Vance has criticized the tax credits in the Inflation Reduction Act, some of which for the first time will go to state and local governments to encourage their clean energy investment. He told Politico that the IRA has “added a lot of costs out there and a lot of federal spending that’s forced the inflation prices.” There is “a lot of bad policy in there … And I’d like to see a lot of it gotten rid of.”

He has pushed hard against ESG issues as part of the culture war that has ensnared public finance. Among other measures, Vance co-sponsored a resolution for Congressional disapproval of the rule submitted by the Securities and Exchange Commission relating to “The Enhancement and Standardization of Climate-Related Disclosures for Investors.” Last month, he introduced legislation that would eliminate all diversity, equity and inclusion programs from federal agencies.  

He told Breitbart last year that ESG is “a massive racket to enrich Wall Street and enrich the financial sector of the country, at the expense of the industries that actually employ a lot of Ohio’s workers for middle-class jobs.”
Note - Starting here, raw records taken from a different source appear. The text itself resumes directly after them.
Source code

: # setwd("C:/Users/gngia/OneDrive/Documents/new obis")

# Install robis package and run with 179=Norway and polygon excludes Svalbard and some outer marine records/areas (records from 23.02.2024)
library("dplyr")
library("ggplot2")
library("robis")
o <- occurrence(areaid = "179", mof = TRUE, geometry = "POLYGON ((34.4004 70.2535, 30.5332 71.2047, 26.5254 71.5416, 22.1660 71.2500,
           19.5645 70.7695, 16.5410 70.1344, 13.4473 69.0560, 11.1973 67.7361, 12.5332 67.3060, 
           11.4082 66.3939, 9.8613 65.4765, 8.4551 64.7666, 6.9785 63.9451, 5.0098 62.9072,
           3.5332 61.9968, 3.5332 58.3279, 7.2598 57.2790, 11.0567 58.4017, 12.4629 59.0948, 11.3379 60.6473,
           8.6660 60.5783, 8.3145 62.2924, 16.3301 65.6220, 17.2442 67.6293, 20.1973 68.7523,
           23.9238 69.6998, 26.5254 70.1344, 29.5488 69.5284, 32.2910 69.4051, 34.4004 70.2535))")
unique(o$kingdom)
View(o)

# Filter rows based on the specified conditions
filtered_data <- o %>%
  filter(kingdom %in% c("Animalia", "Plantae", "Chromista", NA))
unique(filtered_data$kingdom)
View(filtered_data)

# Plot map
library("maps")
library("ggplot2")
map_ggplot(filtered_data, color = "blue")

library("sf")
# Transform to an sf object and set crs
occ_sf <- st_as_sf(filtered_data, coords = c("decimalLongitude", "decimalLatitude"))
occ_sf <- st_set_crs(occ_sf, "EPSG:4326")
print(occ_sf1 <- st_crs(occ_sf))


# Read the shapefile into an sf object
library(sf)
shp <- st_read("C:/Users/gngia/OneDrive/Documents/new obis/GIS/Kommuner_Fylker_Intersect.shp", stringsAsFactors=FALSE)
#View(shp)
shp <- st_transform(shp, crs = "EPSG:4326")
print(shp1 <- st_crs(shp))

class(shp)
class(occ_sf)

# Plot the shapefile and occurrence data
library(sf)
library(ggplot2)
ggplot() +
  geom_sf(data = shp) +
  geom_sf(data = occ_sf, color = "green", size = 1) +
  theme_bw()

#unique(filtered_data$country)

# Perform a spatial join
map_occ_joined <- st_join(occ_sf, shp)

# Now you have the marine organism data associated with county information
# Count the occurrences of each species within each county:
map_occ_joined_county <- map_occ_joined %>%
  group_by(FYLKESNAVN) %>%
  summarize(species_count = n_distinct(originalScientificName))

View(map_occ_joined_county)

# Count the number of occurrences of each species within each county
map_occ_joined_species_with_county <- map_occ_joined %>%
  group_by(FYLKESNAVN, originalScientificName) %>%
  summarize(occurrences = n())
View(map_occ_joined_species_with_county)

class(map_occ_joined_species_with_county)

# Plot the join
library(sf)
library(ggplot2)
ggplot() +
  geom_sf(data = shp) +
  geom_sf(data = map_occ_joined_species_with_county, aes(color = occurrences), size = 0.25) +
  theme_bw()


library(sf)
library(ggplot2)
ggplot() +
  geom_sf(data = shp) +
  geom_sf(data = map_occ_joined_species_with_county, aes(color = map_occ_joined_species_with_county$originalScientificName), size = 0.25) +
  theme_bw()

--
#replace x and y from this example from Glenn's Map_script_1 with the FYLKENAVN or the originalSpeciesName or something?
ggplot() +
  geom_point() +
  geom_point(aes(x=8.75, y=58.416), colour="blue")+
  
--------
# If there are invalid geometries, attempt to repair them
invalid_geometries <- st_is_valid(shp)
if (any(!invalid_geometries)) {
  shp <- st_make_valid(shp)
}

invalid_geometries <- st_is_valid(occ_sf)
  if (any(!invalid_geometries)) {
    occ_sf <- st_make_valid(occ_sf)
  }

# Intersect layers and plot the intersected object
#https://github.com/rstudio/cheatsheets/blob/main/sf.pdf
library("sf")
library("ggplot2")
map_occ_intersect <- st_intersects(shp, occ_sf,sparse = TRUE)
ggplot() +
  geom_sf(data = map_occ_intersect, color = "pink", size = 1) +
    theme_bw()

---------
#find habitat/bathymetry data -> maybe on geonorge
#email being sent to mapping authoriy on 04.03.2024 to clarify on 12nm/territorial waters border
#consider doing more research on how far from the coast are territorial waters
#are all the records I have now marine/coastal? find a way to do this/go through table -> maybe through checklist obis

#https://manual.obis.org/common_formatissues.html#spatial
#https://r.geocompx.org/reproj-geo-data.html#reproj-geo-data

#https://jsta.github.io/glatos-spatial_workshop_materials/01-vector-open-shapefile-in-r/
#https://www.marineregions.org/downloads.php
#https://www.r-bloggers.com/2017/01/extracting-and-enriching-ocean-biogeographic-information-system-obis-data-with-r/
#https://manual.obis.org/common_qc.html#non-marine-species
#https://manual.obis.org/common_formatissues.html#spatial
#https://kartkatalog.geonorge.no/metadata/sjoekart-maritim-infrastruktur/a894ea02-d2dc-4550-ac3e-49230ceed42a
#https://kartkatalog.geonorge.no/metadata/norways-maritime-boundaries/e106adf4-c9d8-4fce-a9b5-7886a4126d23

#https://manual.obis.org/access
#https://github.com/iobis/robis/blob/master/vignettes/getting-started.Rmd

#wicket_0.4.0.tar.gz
As an economic populist and member of the “new” Republican guard, Vance has “principles but not an ideology,” said Henry Olsen, senior fellow at Ethics and Public Policy Center, speaking on a July 18 American Compass podcast.  

“This is a guy willing to use government power to discipline corporations that are spreading woke ideology,” Olsen said. “This is a guy who is willing to raise taxes on corporations if they outsource jobs to other countries. This is a guy who is not wedded to free market fundamentalism in the least.”